The implementation, functional features and advantages of the objects of the present invention will be further explained with reference to the accompanying drawings.
Detailed Description
In order to make the objects, technical solutions and advantages of the embodiments of the present invention more apparent, the technical solutions of the embodiments of the present invention will be clearly and completely described below. It is to be understood that the described embodiments are merely a few embodiments of the invention, and not all embodiments.
It should be noted that those whose specific conditions are not specified in the examples were performed according to the conventional conditions or the conditions recommended by the manufacturer.

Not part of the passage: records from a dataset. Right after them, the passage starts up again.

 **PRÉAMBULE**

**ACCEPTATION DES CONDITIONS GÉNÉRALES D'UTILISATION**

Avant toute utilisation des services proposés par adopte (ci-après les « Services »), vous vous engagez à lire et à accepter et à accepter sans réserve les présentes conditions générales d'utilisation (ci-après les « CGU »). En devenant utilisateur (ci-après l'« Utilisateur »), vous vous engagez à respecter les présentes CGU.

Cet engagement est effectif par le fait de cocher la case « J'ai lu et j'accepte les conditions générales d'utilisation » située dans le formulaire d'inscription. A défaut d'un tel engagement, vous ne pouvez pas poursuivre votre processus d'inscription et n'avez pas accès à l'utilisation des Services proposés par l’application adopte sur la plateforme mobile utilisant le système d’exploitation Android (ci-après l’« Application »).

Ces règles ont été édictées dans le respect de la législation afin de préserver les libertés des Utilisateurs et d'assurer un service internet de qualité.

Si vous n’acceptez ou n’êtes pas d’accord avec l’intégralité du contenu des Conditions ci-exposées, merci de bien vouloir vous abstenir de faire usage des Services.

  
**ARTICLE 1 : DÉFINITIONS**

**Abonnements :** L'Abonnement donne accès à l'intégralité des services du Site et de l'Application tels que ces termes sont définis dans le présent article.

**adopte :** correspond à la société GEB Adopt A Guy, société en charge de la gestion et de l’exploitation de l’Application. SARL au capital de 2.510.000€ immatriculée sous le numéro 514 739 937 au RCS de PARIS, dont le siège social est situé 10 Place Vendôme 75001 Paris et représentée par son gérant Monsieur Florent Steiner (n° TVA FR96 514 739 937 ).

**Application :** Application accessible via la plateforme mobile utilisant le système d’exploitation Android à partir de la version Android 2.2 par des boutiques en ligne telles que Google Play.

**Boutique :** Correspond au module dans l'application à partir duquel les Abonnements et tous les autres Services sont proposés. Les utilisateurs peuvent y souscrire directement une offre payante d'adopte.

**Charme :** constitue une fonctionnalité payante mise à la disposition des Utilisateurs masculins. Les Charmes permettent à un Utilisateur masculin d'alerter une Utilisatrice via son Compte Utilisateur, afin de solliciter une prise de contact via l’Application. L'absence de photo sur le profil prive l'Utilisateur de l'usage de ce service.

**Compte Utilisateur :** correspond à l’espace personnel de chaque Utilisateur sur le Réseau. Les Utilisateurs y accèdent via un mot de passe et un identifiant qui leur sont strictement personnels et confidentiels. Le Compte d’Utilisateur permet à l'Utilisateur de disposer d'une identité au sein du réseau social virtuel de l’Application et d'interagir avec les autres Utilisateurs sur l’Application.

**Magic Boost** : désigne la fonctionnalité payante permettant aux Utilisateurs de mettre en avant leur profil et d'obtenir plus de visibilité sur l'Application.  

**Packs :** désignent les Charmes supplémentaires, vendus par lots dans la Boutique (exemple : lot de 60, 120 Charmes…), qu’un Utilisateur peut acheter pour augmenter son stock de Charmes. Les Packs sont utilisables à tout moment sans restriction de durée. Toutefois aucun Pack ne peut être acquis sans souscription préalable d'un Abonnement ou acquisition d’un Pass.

The reagents or instruments used are not indicated by the manufacturer, and are all conventional products available commercially. In addition, the meaning of "and/or" appearing throughout includes three juxtapositions, exemplified by "A and/or B" including either A or B or both A and B. In addition, technical solutions between various embodiments may be combined with each other, but must be realized by a person skilled in the art, and when the technical solutions are contradictory or cannot be realized, such a combination should not be considered to exist, and is not within the protection scope of the present invention. All other embodiments, which can be derived by a person skilled in the art from the embodiments given herein without making any creative effort, shall fall within the protection scope of the present invention.
In addition to the poor water solubility and dispersibility of starch in solution, the different bioactive ingredients have different charges in solution and different affinities when combined with microgels, which affect the stability and controlled release capacity of the transporter. Therefore, the development of starch microgels with different surface charges to be suitable for different bioactive ingredients has been a new approach to solve this problem.
In view of the above, the present invention provides a method for preparing a starch microgel, comprising:
s10, carrying out anion modification or cation modification on the non-crystallized starch to obtain modified starch;
in the technical scheme of the invention, the non-crystallized starch has the advantages of wide raw material source, low price, safety, no toxicity and better biocompatibility.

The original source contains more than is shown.